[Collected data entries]

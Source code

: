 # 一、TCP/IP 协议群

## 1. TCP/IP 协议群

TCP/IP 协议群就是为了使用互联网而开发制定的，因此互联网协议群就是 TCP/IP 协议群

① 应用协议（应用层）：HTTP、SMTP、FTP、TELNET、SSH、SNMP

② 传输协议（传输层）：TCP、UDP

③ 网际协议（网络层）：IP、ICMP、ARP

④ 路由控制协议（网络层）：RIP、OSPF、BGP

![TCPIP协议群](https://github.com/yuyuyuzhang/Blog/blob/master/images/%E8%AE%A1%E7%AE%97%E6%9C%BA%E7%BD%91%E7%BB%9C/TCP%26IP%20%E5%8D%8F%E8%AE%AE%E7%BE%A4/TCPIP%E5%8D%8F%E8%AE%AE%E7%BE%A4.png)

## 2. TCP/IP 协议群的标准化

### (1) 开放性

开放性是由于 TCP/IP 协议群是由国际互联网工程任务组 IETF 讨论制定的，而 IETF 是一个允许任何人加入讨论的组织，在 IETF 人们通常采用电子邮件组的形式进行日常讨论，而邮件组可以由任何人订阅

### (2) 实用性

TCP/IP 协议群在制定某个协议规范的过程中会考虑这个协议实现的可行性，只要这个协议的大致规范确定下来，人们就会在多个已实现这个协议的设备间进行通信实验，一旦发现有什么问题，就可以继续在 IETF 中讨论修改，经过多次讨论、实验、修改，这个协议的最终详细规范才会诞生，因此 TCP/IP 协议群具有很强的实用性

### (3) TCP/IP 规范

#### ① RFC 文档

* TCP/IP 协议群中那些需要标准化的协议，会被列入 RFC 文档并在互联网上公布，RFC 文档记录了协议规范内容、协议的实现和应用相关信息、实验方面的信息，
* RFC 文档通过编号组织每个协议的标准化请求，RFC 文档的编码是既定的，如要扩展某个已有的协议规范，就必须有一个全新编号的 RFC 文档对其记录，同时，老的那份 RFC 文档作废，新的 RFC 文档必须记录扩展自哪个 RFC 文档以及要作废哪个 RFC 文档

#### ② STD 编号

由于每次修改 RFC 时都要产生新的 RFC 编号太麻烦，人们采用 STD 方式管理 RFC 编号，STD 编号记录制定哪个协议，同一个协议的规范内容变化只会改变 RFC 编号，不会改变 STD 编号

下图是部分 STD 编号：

### What this task involves:
Take the line that contains "## 1. TCP/IP 协议群" and each line after it down to the last of the records, and retype them exactly; add nothing else.

### Result below:
## 1. TCP/IP 协议群

TCP/IP 协议群就是为了使用互联网而开发制定的，因此互联网协议群就是 TCP/IP 协议群

① 应用协议（应用层）：HTTP、SMTP、FTP、TELNET、SSH、SNMP

② 传输协议（传输层）：TCP、UDP

③ 网际协议（网络层）：IP、ICMP、ARP

④ 路由控制协议（网络层）：RIP、OSPF、BGP

![TCPIP协议群](https://github.com/yuyuyuzhang/Blog/blob/master/images/%E8%AE%A1%E7%AE%97%E6%9C%BA%E7%BD%91%E7%BB%9C/TCP%26IP%20%E5%8D%8F%E8%AE%AE%E7%BE%A4/TCPIP%E5%8D%8F%E8%AE%AE%E7%BE%A4.png)

## 2. TCP/IP 协议群的标准化

### (1) 开放性

开放性是由于 TCP/IP 协议群是由国际互联网工程任务组 IETF 讨论制定的，而 IETF 是一个允许任何人加入讨论的组织，在 IETF 人们通常采用电子邮件组的形式进行日常讨论，而邮件组可以由任何人订阅

### (2) 实用性

TCP/IP 协议群在制定某个协议规范的过程中会考虑这个协议实现的可行性，只要这个协议的大致规范确定下来，人们就会在多个已实现这个协议的设备间进行通信实验，一旦发现有什么问题，就可以继续在 IETF 中讨论修改，经过多次讨论、实验、修改，这个协议的最终详细规范才会诞生，因此 TCP/IP 协议群具有很强的实用性

### (3) TCP/IP 规范

#### ① RFC 文档

* TCP/IP 协议群中那些需要标准化的协议，会被列入 RFC 文档并在互联网上公布，RFC 文档记录了协议规范内容、协议的实现和应用相关信息、实验方面的信息，
* RFC 文档通过编号组织每个协议的标准化请求，RFC 文档的编码是既定的，如要扩展某个已有的协议规范，就必须有一个全新编号的 RFC 文档对其记录，同时，老的那份 RFC 文档作废，新的 RFC 文档必须记录扩展自哪个 RFC 文档以及要作废哪个 RFC 文档

#### ② STD 编号

由于每次修改 RFC 时都要产生新的 RFC 编号太麻烦，人们采用 STD 方式管理 RFC 编号，STD 编号记录制定哪个协议，同一个协议的规范内容变化只会改变 RFC 编号，不会改变 STD 编号

下图是部分 STD 编号：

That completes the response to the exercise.